Better current with spin electronics

February 22, 2017 | 07:15
The spin of electrons transports information in this conducting layer between two isolators – Image: Christoph Hohmann / NIM
The spin of electrons transports information in this conducting layer between two isolators – Image: Christoph Hohmann / NIM
The ongoing miniaturisation of electronics is expected to reach its limits in the near future. One of the limitations is the size of electrons that are needed in electronic circuits to transport charge from one place to the other, what we usually call ‘current’. To work around this problem a team of scientists from Munich and Kyoto proposes a way to make current “better”, by using the electron’s spin instead of its charge.
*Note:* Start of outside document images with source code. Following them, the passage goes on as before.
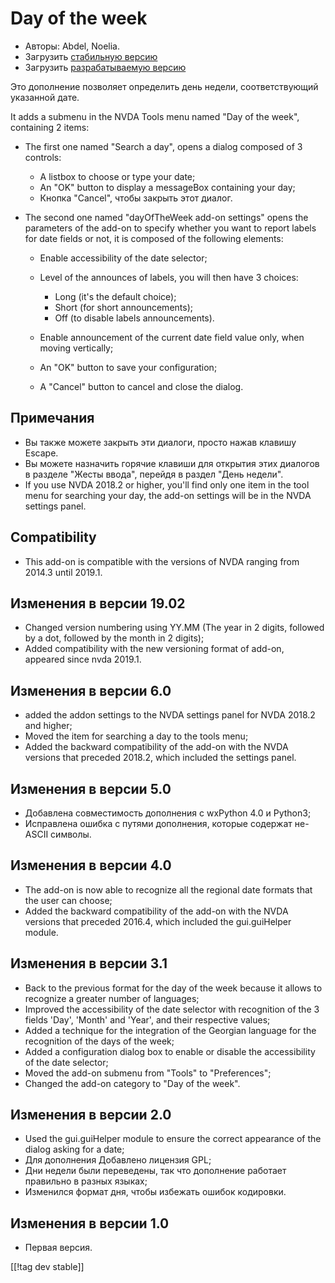 # Day of the week #

* Авторы: Abdel, Noelia.
* Загрузить [стабильную версию][1]
* Загрузить [разрабатываемую версию][2]

Это дополнение позволяет определить день недели, соответствующий указанной
дате.

It adds a submenu in the NVDA Tools menu named "Day of the week", containing
2 items:

* The first one named "Search a day", opens a dialog composed of 3 controls:

    * A listbox to choose or type your date;
    * An "OK" button to display a messageBox containing your day;
    * Кнопка "Cancel", чтобы закрыть этот диалог.

* The second one named "dayOfTheWeek add-on settings" opens the parameters
  of the add-on to specify whether you want to report labels for date fields
  or not, it is composed of the following elements:

    * Enable accessibility of the date selector;
    * Level of the announces of labels, you will then have 3 choices:

        * Long (it's the default choice);
        * Short (for short announcements);
        * Off (to disable labels announcements).

    * Enable announcement of the current date field value only, when moving
      vertically;
    * An "OK" button to save your configuration;
    * A "Cancel" button to cancel and close the dialog.

## Примечания ##

* Вы также можете закрыть эти диалоги, просто нажав клавишу Escape.
* Вы можете назначить горячие клавиши для открытия этих диалогов в разделе
  "Жесты ввода", перейдя в раздел "День недели".
* If you use NVDA 2018.2 or higher, you'll find only one item in the tool
  menu for searching your day, the add-on settings will be in the NVDA
  settings panel.

## Compatibility ##

* This add-on is compatible with the versions of NVDA ranging from 2014.3
  until 2019.1.

## Изменения в версии 19.02 ##

* Changed version numbering using YY.MM (The year in 2 digits, followed by a
  dot, followed by the month in 2 digits);
* Added compatibility with the new versioning format of add-on, appeared
  since nvda 2019.1.

## Изменения в версии 6.0 ##

* added the addon settings to the NVDA settings panel for NVDA 2018.2 and
  higher;
* Moved the item for searching a day to the tools menu;
* Added the backward compatibility of the add-on with the NVDA versions that
  preceded 2018.2, which included the settings panel.

## Изменения в версии 5.0 ##

* Добавлена совместимость дополнения с wxPython 4.0 и Python3;
* Исправлена ошибка с путями дополнения, которые содержат не-ASCII символы.

## Изменения в версии 4.0 ##

* The add-on is now able to recognize all the regional date formats that the
  user can choose;
* Added the backward compatibility of the add-on with the NVDA versions that
  preceded 2016.4, which included the gui.guiHelper module.

## Изменения в версии 3.1 ##

* Back to the previous format for the day of the week because it allows to
  recognize a greater number of languages;
* Improved the accessibility of the date selector with recognition of the 3
  fields 'Day', 'Month' and 'Year', and their respective values;
* Added a technique for the integration of the Georgian language for the
  recognition of the days of the week;
* Added a configuration dialog box to enable or disable the accessibility of
  the date selector;
* Moved the add-on submenu from "Tools" to "Preferences";
* Changed the add-on category to "Day of the week".

## Изменения в версии 2.0 ##

* Used the gui.guiHelper module to ensure the correct appearance of the
  dialog asking for a date;
* Для дополнения Добавлено лицензия GPL;
* Дни недели были переведены, так что дополнение работает правильно в разных
  языках;
* Изменился формат дня, чтобы избежать ошибок кодировки.

## Изменения в версии 1.0 ##

* Первая версия.

[[!tag dev stable]]

[1]: https://addons.nvda-project.org/files/get.php?file=dw

[2]: https://addons.nvda-project.org/files/get.php?file=dw-dev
Enter spin electronics.

It is hoped that the electron spin approach can increase the information density and, while doing so, increase the functionality of future electronics. The scientists have demonstrated the transport of spin information at room temperature in a test setup consisting of a sandwich of lanthanum-aluminate (LaAlO2) and strontium-titanate (SrTiO3). Its is in the boundary layer between the two materials where the magic happens. An extremely thin, electrically conducting layer forms at the interface between the two non-conducting materials — a two-dimensional electron gas — capable of transporting not only charge, but also spin.
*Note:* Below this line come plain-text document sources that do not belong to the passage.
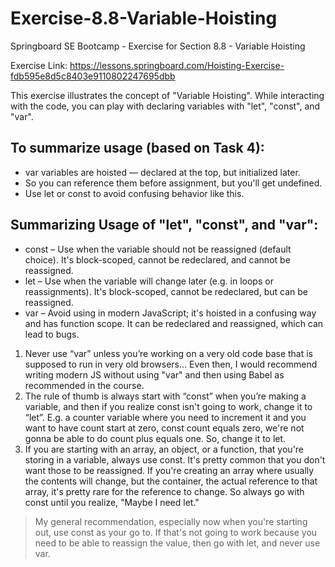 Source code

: # Exercise-8.8-Variable-Hoisting

Springboard SE Bootcamp - Exercise for Section 8.8 - Variable Hoisting

Exercise Link: https://lessons.springboard.com/Hoisting-Exercise-fdb595e8d5c8403e9110802247695dbb

This exercise illustrates the concept of "Variable Hoisting". While interacting with the code, you can play with declaring variables with "let", "const", and "var".

## To summarize usage (based on Task 4):

- var variables are hoisted — declared at the top, but initialized later.
- So you can reference them before assignment, but you'll get undefined.
- Use let or const to avoid confusing behavior like this.

## Summarizing Usage of "let", "const", and "var":

- const – Use when the variable should not be reassigned (default choice). It's block-scoped, cannot be redeclared, and cannot be reassigned.
- let – Use when the variable will change later (e.g. in loops or reassignments). It's block-scoped, cannot be redeclared, but can be reassigned.
- var – Avoid using in modern JavaScript; it's hoisted in a confusing way and has function scope. It can be redeclared and reassigned, which can lead to bugs.

1. Never use “var” unless you’re working on a very old code base that is supposed to run in very old browsers… Even then, I would recommend writing modern JS without using "var" and then using Babel as recommended in the course.
2. The rule of thumb is always start with “const” when you’re making a variable, and then if you realize const isn't going to work, change it to “let”.
   E.g. a counter variable where you need to increment it and you want to have count start at zero, const count equals zero, we're not gonna be able to do count plus equals one. So, change it to let.
3. If you are starting with an array, an object, or a function, that you're storing in a variable, always use const. It's pretty common that you don't want those to be reassigned. If you're creating an array where usually the contents will change, but the container, the actual reference to that array, it's pretty rare for the reference to change. So always go with const until you realize, "Maybe I need let."

> My general recommendation, especially now when you're starting out, use const as your go to. If that's not going to work because you need to be able to reassign the value, then go with let, and never use var.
The scientists solved the problem of spin transfer by using a magnetic contact. Microwave radiation forces the electrons into a wobbling precession movement that is conveyed onto the 2D electron gas. The electron gas then transports the spin information to a non-magnetic contact where the spin is absorbed, building up an electric potential in the process.

The next step is to find out how spin electronic components can be made for real.